Thanks for this post Tania. Trying to get my head around this content challenge I was also thinking about how content can mean different things to different people. I’m still struggling but this helped.
Thanks, Autumm. I found ‘content’ tricky to talk about. Some of the thinking shared in #rhizo15 has been very sophistocated and bent my head out of shape a bit. My perception and experience has been much simpler.
I came out of CLMOOC this summer totally excited to do connected learning with my team of teachers. I got the same response (crickets).
Even if you expect that and look for the occasional collaboration it’s still depressing. Thank goodness for cmoocs people! Thanks for dropping by, Susan.
Education is suffering of accountability and wrong management. I like your struggle for better education.
I did a wonderful course on social media in education and we had to comment to blogposts and tweets of the other students. You could ask your students to do that. If they must do this they will discover the fun of it.
I did work on social media and moderating does help a lot to pull people over the side and make them respond.
Hi Jaap, thanks for dropping by! Your suggestions is precisely what I’ve been trying to do. I also thought they would enjoy commenting on other students’ writing which is shared in the blog. How do you suggest I moderate in this situation?
Fine post, Tania.
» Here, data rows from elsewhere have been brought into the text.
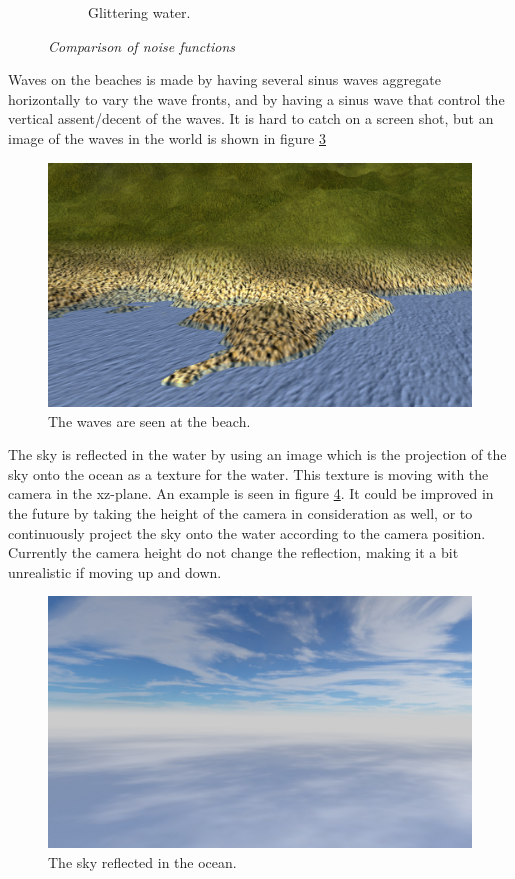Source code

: \begin{figure}[H]
\begin{subfigure}{.5\textwidth}
  \caption{Glittering water.}
  \label{fig:waterGlistering}
\end{subfigure}
\caption[Noise comparison]{\textit{Comparison of noise functions}}
\label{fig:water}
\end{figure}
Waves on the beaches is made by having several sinus waves aggregate horizontally to vary the wave fronts, and by having a sinus wave that control the vertical assent/decent of the waves. It is hard to catch on a screen shot, but an image of the waves in the world is shown in figure \ref{fig:waves}
\begin{figure}[H]
  \centering
  \includegraphics[width=0.9\linewidth]{images/waves.jpg}
  \caption{The waves are seen at the beach.}
  \label{fig:waves}
\end{figure}%
The sky is reflected in the water by using an image which is the projection of the sky onto the ocean as a texture for the water. This texture is moving with the camera in the xz-plane. An example is seen in figure \ref{fig:skyReflection}. It could be improved in the future by taking the height of the camera in consideration as well, or to continuously project the sky onto the water according to the camera position. Currently the camera height do not change the reflection, making it a bit unrealistic if moving up and down.
\begin{figure}[H]
  \centering
  \includegraphics[width=0.9\linewidth]{images/reflectingSky.jpg}
  \caption{The sky reflected in the ocean.}
  \label{fig:skyReflection}
\end{figure}%

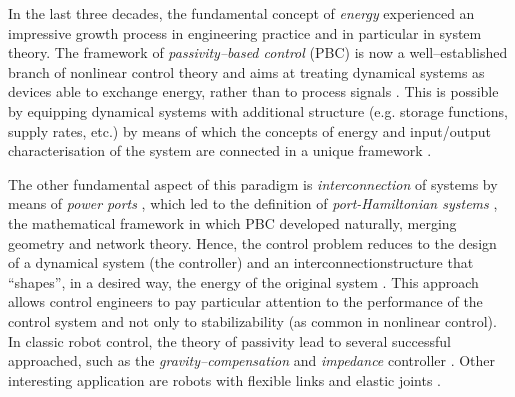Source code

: %
In the last three decades, the fundamental concept of \textit{energy} experienced an impressive growth process in engineering practice and in particular in system theory. 
%
%
%
The framework of \textit{passivity--based control} (PBC) is now a well--established branch of nonlinear control theory and aims at treating dynamical systems as devices able to exchange energy, rather than to process signals \cite{ortega2001putting}. 
This is possible by equipping dynamical systems with additional structure (e.g. storage functions, supply rates, etc.) by means of which the concepts of energy and input/output characterisation of the system are connected in a unique framework \cite{sontag2008input}.
%
\newline

%
The other fundamental aspect of this paradigm is \textit{interconnection} of systems by means of \textit{power ports} \cite{duindam2009modeling}, which led to the definition of \textit{port-Hamiltonian systems} \cite{ortega2001putting,van2014port,MASCHKE1992359}, the mathematical framework in which PBC developed naturally, merging geometry and network theory. Hence, the control problem reduces to the design of a dynamical system (the controller) and an interconnectionstructure that ``shapes'', in a desired way, the energy of the original system \cite{ortega2001putting,ortega2008control}.
%
%
%
This approach allows control engineers to pay particular attention to the performance of the control system and not only to stabilizability (as common in nonlinear control).
%
%
%
In classic robot control, the theory of passivity lead to several successful approached, such as the \textit{gravity--compensation} \cite{arimoto1984stability} and \textit{impedance} controller \cite{secchi2007control}. Other interesting application are robots with flexible links \cite{macchelli2009} and elastic joints \cite{zhang2016}.
%
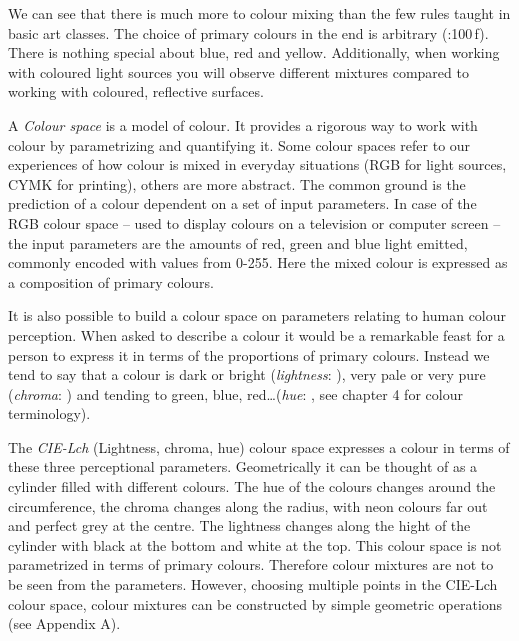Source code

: \documentclass{scrartcl}
\begin{document}
We can see that there is much more to colour mixing than the few rules taught in basic art classes. The choice of primary colours in the end is arbitrary (\cite{Ware2013}:100\,f). There is nothing special about blue, red and yellow. Additionally, when working with coloured light sources you will observe different mixtures compared to working with coloured, reflective surfaces.

A \emph{Colour space} is a model of colour. It provides a rigorous way to work with colour by parametrizing and quantifying it. Some colour spaces refer to our experiences of how colour is mixed in everyday situations (RGB for light sources, CYMK for printing), others are more abstract. The common ground is the prediction of a colour dependent on a set of input parameters. In case of the RGB colour space -- used to display colours on a television or computer screen -- the input parameters are the amounts of red, green and blue light emitted, commonly encoded with values from 0-255. Here the mixed colour is expressed as a composition of primary colours.

It is also possible to build a colour space on parameters relating to human colour perception. When asked to describe a colour it would be a remarkable feast for a person to express it in terms of the proportions of primary colours. Instead we tend to say that a colour is dark or bright (\emph{lightness}:   ), very pale or very pure (\emph{chroma}:   ) and tending to green, blue, red\ldots (\emph{hue}:   , see \cite{Fairchild2005} chapter 4 for colour terminology).

The \emph{CIE-Lch} (Lightness, chroma, hue) colour space expresses a colour in terms of these three perceptional parameters. Geometrically it can be thought of as a cylinder filled with different colours. The hue of the colours changes around the circumference, the chroma changes along the radius, with neon colours far out and perfect grey at the centre. The lightness changes along the hight of the cylinder with black at the bottom and white at the top. This colour space is not parametrized in terms of primary colours. Therefore colour mixtures are not to be seen from the parameters. However, choosing multiple points in the CIE-Lch colour space, colour mixtures can be constructed by simple geometric operations (see Appendix A).
\end{document}
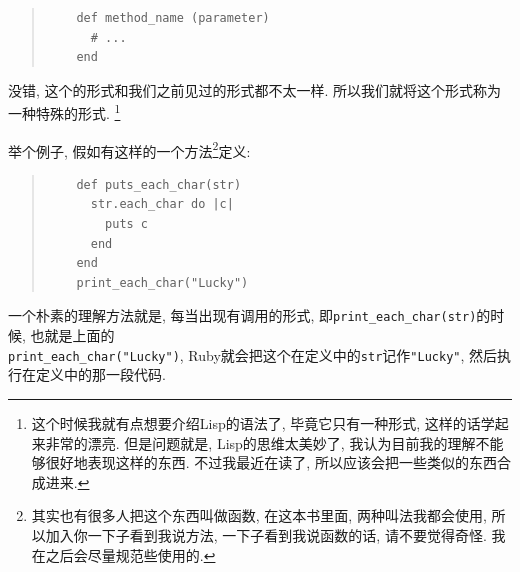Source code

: \begin{quotation}
  \begin{verbatim}
    def method_name (parameter)
      # ...
    end
  \end{verbatim}
\end{quotation}

没错, 这个的形式和我们之前见过的形式都不太一样. 所以我们就将这个形式称为一种特殊的形式. \footnote{这个时候我就有点想要介绍Lisp的语法了, 毕竟它只有一种形式, 这样的话学起来非常的漂亮. 但是问题就是, Lisp的思维太美妙了, 我认为目前我的理解不能够很好地表现这样的东西. 不过我最近在读了, 所以应该会把一些类似的东西合成进来. }

举个例子, 假如有这样的一个方法\footnote{其实也有很多人把这个东西叫做函数, 在这本书里面, 两种叫法我都会使用, 所以加入你一下子看到我说方法, 一下子看到我说函数的话, 请不要觉得奇怪. 我在之后会尽量规范些使用的. }定义: 

\begin{quotation}
  \begin{verbatim}
    def puts_each_char(str)
      str.each_char do |c|
        puts c
      end
    end
    print_each_char("Lucky")
  \end{verbatim}
\end{quotation}

一个朴素的理解方法就是, 每当出现有调用的形式, 即\texttt{print_each_char(str)}的时候, 也就是上面的\\\texttt{print_each_char("Lucky")}, Ruby就会把这个在定义中的\texttt{str}记作\texttt{"Lucky"}, 然后执行在定义中的那一段代码. 

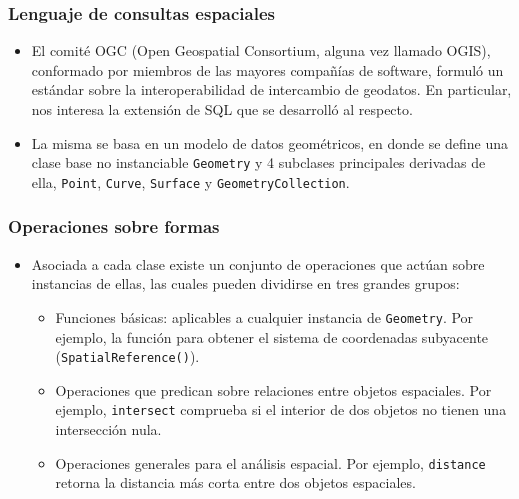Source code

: \begin{frame}
\frametitle{Lenguaje de consultas espaciales}
\begin{itemize}
	\item	El comité OGC (Open Geospatial Consortium, alguna vez llamado OGIS),
		conformado por miembros de las mayores compañías de software, formuló
		un estándar sobre la interoperabilidad de intercambio de geodatos. En
		particular, nos interesa la extensión de SQL que se desarrolló al
		respecto. \pause

	\item	La misma se basa en un modelo de datos geométricos, en donde se
		define una clase base no instanciable \texttt{Geometry} y 4 subclases
		principales derivadas de ella, \texttt{Point}, \texttt{Curve},
		\texttt{Surface} y \texttt{GeometryCollection}.
\end{itemize}
\end{frame}

\begin{frame}
\frametitle{Operaciones sobre formas}
\begin{itemize}
	\item	Asociada a cada clase existe un conjunto de operaciones que actúan
		sobre instancias de ellas, las cuales pueden dividirse en tres grandes
		grupos: \pause

		\begin{itemize}
			\item Funciones básicas: aplicables a cualquier instancia de
			\texttt{Geometry}. Por ejemplo, la función para obtener el sistema de
			coordenadas subyacente (\texttt{SpatialReference()}). \pause

			\item Operaciones que predican sobre relaciones entre objetos
			espaciales. Por ejemplo, \texttt{intersect} comprueba si el interior de
			dos objetos no tienen una intersección nula. \pause

			\item Operaciones generales para el análisis espacial. Por ejemplo,
			\texttt{distance} retorna la distancia más corta entre dos objetos
			espaciales.
		\end{itemize}
\end{itemize}
\end{frame}

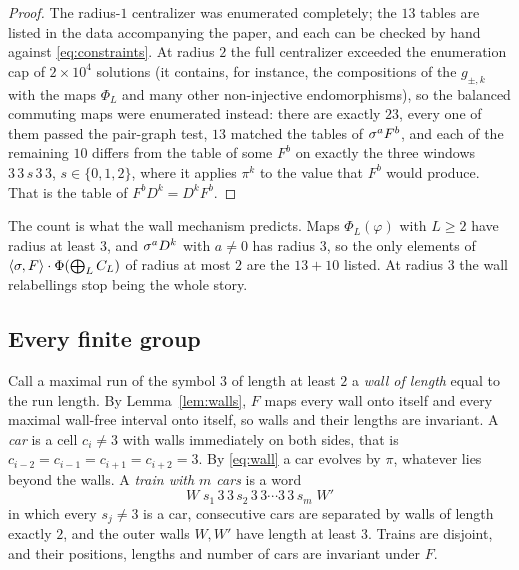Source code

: \begin{proof}
The radius-$1$ centralizer was enumerated completely; the $13$ tables are listed in the data accompanying the paper, and each can be checked by hand against \eqref{eq:constraints}. At radius $2$ the full centralizer exceeded the enumeration cap of $2\times10^4$ solutions (it contains, for instance, the compositions of the $g_{\pm,k}$ with the maps $\Phi_L$ and many other non-injective endomorphisms), so the balanced commuting maps were enumerated instead: there are exactly $23$, every one of them passed the pair-graph test, $13$ matched the tables of $\sh^aF^b$, and each of the remaining $10$ differs from the table of some $F^b$ on exactly the three windows $3\,3\,s\,3\,3$, $s\in\{0,1,2\}$, where it applies $\pi^{k}$ to the value that $F^b$ would produce. That is the table of $F^bD^k=D^kF^b$.
\end{proof}

The count is what the wall mechanism predicts. Maps $\Phi_L(\varphi)$ with $L\ge2$ have radius at least $3$, and $\sh^aD^k$ with $a\ne0$ has radius $3$, so the only elements of $\langle\sh,F\rangle\cdot\Phi(\bigoplus_LC_L)$ of radius at most $2$ are the $13+10$ listed. At radius $3$ the wall relabellings stop being the whole story.

\subsection{Every finite group}\label{sec:trains}

Call a maximal run of the symbol $3$ of length at least $2$ a \emph{wall of length} equal to the run length. By Lemma~\ref{lem:walls}, $F$ maps every wall onto itself and every maximal wall-free interval onto itself, so walls and their lengths are invariant. A \emph{car} is a cell $c_i\ne3$ with walls immediately on both sides, that is $c_{i-2}=c_{i-1}=c_{i+1}=c_{i+2}=3$. By \eqref{eq:wall} a car evolves by $\pi$, whatever lies beyond the walls. A \emph{train with $m$ cars} is a word
\[
W\;s_1\,3\,3\,s_2\,3\,3\cdots3\,3\,s_m\;W'
\]
in which every $s_j\ne3$ is a car, consecutive cars are separated by walls of length exactly $2$, and the outer walls $W,W'$ have length at least $3$. Trains are disjoint, and their positions, lengths and number of cars are invariant under $F$.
I have abandoned using FB in class. Like Ron Samul above notes, most of my college students resented my intrusion into their social space. I and my topics were the wrong mix for the conversation they wanted to have on FB, so I moved the school conversation to Google+, which most of them did not use, and it has worked better. I think the problem was that they had already defined FB as a peer space, and they find it difficult to connect to me as a peer. I have power over them—however much I try to ignore or deny it, they still think I have it because I must assign them grades—and they see FB as a place to avoid that power and censure.
We connect out of interest, and we become interested out of our connections. But grading (power) is like a black hole that distorts the field about me, and my students don’t really enjoy that space. Thus, they limit their connections to me as much as they can.
Also, think about how difficult it is to have a dialogue with someone who knows so much more about a topic than you do. If I were to sit down with mathematician Peter Hall to discuss mathematics, I would quickly find myself unmatched, and our conversation would lapse into a lecture. Or we would agree to discuss something else, somewhere else.
Social networking with perceived unequals is tough.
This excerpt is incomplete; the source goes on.